*** GIVEN INFORMATION Section Begins ***

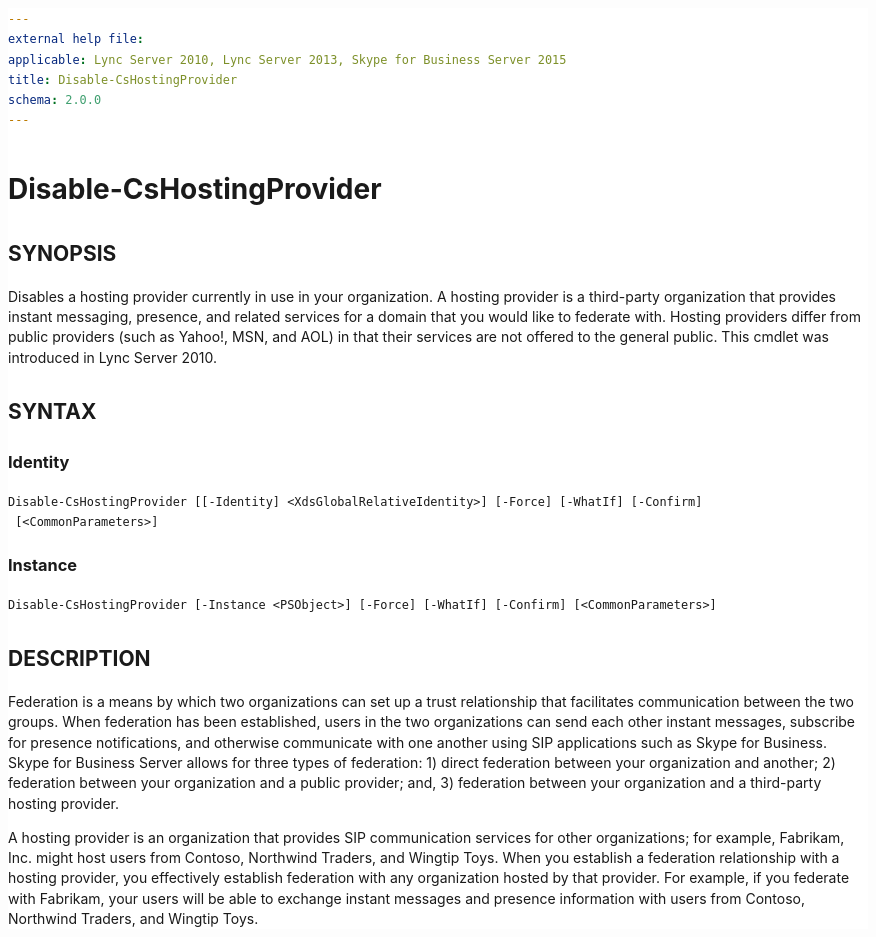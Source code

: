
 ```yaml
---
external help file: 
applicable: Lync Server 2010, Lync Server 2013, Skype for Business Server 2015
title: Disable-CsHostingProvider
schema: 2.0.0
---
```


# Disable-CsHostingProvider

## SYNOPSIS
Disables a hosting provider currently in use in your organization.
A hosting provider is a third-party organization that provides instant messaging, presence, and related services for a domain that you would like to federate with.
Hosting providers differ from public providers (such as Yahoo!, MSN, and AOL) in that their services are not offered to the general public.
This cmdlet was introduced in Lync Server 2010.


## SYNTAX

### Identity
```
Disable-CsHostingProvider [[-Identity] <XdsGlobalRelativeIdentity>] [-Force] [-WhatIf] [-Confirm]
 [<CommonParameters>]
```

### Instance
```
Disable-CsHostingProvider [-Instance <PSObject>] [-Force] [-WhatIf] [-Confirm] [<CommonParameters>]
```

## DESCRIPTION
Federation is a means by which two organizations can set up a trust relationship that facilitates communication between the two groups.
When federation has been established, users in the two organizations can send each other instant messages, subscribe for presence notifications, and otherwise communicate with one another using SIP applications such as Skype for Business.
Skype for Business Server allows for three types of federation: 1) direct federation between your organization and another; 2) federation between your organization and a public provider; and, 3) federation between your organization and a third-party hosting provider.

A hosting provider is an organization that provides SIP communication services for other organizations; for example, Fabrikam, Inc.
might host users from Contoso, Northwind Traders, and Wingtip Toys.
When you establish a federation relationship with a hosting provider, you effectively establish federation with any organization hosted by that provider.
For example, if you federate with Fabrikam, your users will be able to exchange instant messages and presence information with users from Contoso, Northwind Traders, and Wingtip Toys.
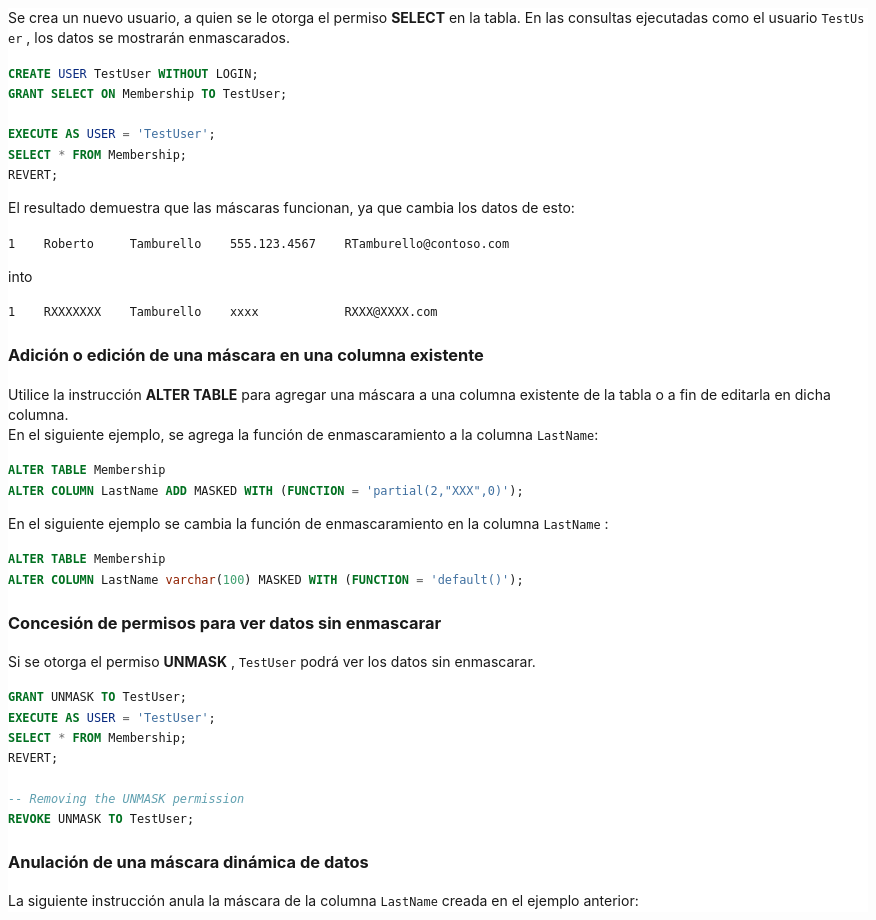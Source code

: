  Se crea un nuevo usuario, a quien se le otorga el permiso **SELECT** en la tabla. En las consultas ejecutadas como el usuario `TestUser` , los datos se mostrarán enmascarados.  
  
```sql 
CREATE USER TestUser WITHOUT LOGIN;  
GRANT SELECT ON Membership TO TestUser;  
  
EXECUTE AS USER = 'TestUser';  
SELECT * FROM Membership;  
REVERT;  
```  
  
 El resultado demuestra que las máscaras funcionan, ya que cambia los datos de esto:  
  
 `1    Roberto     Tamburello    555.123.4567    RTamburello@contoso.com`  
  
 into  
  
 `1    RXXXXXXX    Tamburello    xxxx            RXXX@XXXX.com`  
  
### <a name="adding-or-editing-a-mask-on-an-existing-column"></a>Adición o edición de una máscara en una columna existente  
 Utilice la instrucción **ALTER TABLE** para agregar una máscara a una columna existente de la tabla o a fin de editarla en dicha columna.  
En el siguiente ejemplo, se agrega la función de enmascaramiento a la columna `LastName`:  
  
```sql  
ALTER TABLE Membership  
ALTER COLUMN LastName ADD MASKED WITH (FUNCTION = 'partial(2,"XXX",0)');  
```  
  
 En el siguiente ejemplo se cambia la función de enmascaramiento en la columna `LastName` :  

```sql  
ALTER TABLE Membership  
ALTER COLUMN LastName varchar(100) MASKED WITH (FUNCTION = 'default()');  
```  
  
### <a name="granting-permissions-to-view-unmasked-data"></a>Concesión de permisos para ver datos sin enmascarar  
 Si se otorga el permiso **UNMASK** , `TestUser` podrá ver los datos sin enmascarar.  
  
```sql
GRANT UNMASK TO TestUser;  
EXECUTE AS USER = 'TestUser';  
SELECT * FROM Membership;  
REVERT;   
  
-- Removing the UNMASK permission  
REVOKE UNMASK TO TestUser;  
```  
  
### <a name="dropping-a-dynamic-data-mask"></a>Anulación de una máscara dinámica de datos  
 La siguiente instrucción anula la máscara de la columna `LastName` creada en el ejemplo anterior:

*** GIVEN INFORMATION Section Ends ***
*** GIVEN INFORMATION Section Begins ***

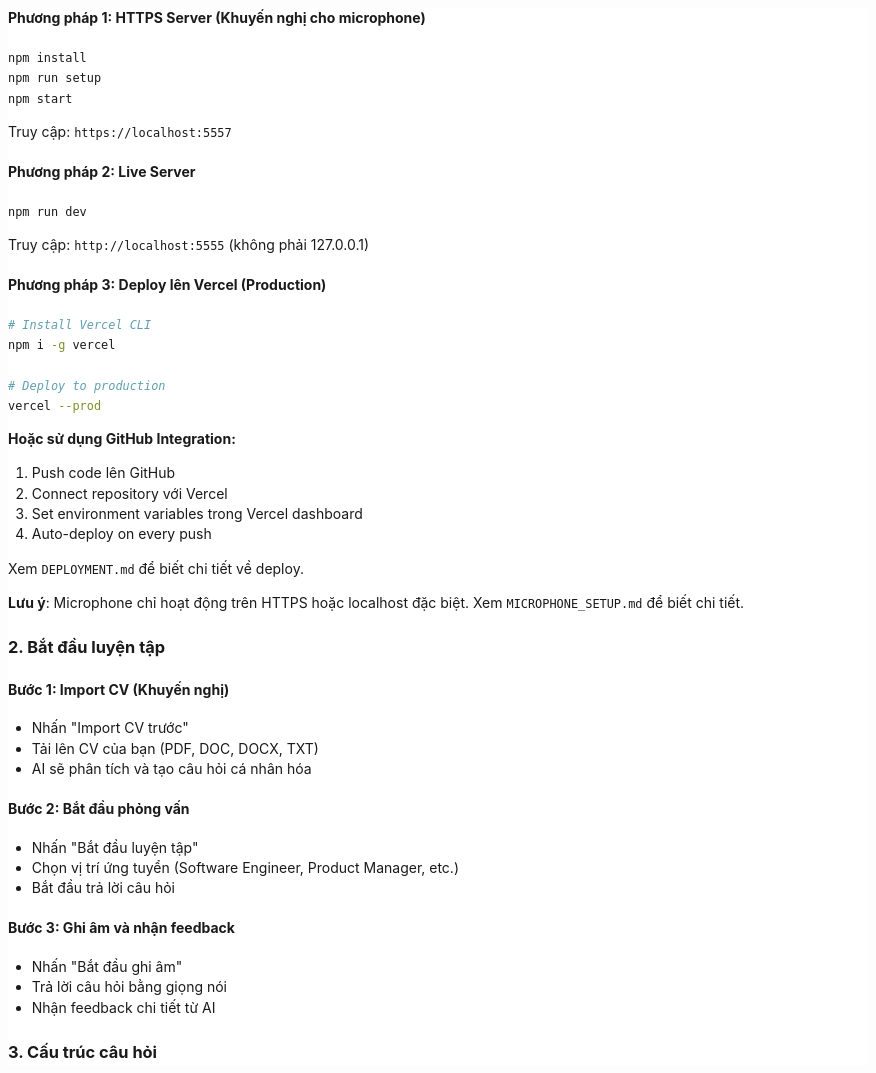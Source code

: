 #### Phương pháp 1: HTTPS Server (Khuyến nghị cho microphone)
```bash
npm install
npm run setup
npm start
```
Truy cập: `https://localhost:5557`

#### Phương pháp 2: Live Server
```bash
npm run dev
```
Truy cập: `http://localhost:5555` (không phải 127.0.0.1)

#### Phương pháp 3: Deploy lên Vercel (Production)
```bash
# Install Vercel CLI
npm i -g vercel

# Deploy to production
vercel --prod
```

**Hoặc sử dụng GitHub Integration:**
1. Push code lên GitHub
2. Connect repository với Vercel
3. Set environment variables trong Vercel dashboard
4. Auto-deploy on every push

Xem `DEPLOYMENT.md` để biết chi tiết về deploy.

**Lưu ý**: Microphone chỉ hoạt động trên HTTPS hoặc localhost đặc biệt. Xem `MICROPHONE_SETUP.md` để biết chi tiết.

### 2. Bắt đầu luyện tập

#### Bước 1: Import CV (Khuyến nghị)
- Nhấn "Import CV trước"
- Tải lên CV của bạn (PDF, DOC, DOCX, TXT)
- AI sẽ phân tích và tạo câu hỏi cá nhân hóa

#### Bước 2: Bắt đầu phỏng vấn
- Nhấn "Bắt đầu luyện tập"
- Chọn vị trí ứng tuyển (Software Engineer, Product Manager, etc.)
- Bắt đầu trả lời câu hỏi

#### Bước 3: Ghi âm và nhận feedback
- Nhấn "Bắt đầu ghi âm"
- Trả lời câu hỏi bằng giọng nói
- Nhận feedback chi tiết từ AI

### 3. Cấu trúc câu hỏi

*** GIVEN INFORMATION Section Ends ***

■ **TRY IT**
Copy out precisely the lines from the line with "biết chi tiết." to the line with "### 3. Cấu trúc câu hỏi" in the material above, including those two lines and omitting all the rest.

■ **RESPONSE AREA**
**Lưu ý**: Microphone chỉ hoạt động trên HTTPS hoặc localhost đặc biệt. Xem `MICROPHONE_SETUP.md` để biết chi tiết.

### 2. Bắt đầu luyện tập

#### Bước 1: Import CV (Khuyến nghị)
- Nhấn "Import CV trước"
- Tải lên CV của bạn (PDF, DOC, DOCX, TXT)
- AI sẽ phân tích và tạo câu hỏi cá nhân hóa

#### Bước 2: Bắt đầu phỏng vấn
- Nhấn "Bắt đầu luyện tập"
- Chọn vị trí ứng tuyển (Software Engineer, Product Manager, etc.)
- Bắt đầu trả lời câu hỏi

#### Bước 3: Ghi âm và nhận feedback
- Nhấn "Bắt đầu ghi âm"
- Trả lời câu hỏi bằng giọng nói
- Nhận feedback chi tiết từ AI

### 3. Cấu trúc câu hỏi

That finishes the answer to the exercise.